Data excerpts
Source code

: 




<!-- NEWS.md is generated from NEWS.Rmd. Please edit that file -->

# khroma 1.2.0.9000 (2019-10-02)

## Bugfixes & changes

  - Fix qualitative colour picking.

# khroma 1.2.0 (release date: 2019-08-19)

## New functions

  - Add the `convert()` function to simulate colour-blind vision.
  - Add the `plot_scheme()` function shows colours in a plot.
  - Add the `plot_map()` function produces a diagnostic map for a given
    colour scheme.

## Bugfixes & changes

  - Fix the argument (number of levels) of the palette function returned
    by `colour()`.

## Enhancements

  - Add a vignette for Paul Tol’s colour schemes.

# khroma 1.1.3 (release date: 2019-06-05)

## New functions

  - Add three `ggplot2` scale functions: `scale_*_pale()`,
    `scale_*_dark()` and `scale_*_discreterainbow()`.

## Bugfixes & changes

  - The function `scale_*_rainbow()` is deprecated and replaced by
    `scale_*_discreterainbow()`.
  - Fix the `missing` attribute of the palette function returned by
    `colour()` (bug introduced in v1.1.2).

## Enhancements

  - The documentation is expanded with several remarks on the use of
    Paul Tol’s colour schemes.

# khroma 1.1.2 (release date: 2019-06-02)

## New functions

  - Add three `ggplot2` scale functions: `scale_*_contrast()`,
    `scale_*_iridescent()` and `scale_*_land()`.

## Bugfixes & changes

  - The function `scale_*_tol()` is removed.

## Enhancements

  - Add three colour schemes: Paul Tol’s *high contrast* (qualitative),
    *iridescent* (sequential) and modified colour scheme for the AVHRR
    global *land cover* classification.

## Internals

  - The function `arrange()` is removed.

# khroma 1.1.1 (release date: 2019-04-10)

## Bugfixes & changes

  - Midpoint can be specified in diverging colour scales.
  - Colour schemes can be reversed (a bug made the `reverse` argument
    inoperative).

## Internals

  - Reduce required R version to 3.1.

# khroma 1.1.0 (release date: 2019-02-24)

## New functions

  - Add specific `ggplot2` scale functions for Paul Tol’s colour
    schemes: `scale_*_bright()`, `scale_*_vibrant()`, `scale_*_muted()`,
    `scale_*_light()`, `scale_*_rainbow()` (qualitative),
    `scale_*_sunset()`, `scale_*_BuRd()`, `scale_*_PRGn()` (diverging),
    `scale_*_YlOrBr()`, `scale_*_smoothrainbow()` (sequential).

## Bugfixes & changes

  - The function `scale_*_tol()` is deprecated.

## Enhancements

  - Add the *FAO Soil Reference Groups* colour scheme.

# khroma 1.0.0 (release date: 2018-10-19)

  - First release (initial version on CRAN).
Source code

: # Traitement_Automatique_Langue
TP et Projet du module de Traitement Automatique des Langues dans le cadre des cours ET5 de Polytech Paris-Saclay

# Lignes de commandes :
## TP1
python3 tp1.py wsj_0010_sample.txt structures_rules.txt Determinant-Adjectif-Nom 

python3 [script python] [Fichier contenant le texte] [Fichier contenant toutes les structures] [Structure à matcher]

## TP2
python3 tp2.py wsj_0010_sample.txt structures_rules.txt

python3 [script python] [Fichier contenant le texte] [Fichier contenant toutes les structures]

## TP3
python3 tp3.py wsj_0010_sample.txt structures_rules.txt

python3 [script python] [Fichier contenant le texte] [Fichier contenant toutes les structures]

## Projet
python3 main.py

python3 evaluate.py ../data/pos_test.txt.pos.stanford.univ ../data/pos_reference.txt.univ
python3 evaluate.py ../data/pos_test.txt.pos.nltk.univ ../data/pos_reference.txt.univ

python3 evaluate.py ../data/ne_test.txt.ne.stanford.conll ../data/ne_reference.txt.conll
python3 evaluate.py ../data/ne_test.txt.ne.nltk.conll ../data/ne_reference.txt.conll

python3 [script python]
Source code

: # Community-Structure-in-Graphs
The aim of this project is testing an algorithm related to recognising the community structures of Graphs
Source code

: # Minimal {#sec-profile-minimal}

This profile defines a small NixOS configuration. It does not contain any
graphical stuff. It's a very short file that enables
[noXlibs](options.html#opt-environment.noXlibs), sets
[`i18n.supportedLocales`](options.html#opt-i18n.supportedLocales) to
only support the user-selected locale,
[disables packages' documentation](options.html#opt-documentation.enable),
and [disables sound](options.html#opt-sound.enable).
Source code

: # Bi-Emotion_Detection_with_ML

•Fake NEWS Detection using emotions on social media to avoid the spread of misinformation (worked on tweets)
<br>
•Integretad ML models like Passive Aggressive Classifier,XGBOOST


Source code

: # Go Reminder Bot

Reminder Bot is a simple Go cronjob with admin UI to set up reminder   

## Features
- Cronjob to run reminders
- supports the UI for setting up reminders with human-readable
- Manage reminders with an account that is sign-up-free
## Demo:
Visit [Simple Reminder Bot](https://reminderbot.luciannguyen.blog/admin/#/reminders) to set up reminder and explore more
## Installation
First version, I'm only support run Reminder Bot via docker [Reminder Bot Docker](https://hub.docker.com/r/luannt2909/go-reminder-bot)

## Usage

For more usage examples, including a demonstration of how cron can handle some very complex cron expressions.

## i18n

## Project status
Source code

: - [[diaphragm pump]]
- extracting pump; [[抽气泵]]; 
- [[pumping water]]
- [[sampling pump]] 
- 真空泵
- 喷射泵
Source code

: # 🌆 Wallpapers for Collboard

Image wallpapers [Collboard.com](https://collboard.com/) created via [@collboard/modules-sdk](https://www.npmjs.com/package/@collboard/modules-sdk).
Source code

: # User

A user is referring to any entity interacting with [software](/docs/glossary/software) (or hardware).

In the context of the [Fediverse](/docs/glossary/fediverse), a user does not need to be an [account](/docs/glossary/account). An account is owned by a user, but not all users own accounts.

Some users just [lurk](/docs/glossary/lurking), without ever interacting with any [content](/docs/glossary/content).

### [Work to be completed]
Copy each line exactly, beginning at the one with "In the context" and stopping after the last line of the entries. Include nothing else.

### [Exercise solution]
In the context of the [Fediverse](/docs/glossary/fediverse), a user does not need to be an [account](/docs/glossary/account). An account is owned by a user, but not all users own accounts.

Some users just [lurk](/docs/glossary/lurking), without ever interacting with any [content](/docs/glossary/content).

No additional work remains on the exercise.